Water Based Stains and Spills
The most common spill on your countertops is water. If left to sit, it could leave a small stain where the spill took place. To prevent this from happening, use a paper towel to blot the liquid from the counter. Never wipe the liquid as it will only spread it around and make the potential for a stain even bigger. Once blotted, dry the area with a soft, clean cloth and let air dry.
Oil Based Spills
Unfortunately, water is not the only thing that will end up on your kitchen countertops as oil-based spills, such as cooking oil and grease, milk and cosmetic products can also leave an unsightly stain. These will usually be dark in color and can be cleaned using a gentle chemical cleaner to dissolve the offending liquid and then flushed with clean water. Blot the water as with a liquid stain and dry accordingly.

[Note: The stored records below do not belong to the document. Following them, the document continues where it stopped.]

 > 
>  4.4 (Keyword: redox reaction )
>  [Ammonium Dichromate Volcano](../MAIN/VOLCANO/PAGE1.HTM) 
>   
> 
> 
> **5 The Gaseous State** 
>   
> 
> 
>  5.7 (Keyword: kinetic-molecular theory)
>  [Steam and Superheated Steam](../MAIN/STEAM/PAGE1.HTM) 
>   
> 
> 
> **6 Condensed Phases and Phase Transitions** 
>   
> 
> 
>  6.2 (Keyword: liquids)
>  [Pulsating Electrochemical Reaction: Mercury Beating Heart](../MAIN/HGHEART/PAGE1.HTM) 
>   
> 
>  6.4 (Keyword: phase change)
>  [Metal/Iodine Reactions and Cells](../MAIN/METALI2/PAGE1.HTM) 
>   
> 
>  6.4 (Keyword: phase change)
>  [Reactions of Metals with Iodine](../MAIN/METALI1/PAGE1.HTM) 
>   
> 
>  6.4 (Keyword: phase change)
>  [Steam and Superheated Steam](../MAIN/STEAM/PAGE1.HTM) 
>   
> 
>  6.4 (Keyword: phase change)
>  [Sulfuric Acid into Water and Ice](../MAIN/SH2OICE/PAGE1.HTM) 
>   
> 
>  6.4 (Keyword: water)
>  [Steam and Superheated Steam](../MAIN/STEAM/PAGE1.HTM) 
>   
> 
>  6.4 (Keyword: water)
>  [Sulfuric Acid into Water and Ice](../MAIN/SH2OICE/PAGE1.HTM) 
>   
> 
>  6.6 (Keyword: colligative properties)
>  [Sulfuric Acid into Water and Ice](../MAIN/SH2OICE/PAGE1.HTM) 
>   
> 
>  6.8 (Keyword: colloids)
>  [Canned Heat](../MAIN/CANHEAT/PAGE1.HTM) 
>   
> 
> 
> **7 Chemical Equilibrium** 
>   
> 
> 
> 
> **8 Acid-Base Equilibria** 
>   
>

Organic stains come from coffee, tea and other foods and usually leave a pink color stain. Cleaning up the items and flushing with clear water will usually make the stain go away. However, if the stain remains, it can be removed with a liquid cleaner, but no abrasive cleaners which could scratch the surface.
Coming across a green stain on kitchen countertops is usually a sign that wet metal was allowed to sit on the countertop. For example, a metal can was left on the counter and became wet and left a ring on the top. Copper or brass can have a similar effect and a poultice solution can be used to remove the stain. Powdered cleaners mixed with water to create a thick paste can also be used to wipe away the stain.
Paint is another problem for stone countertops, but if you catch it as soon as it appears, it can usually be wiped away. If it dries and water doesn’t do the trick, lightly scraping the paint with a razor blade can help. If not, paint thinner used sparingly should solve the problem.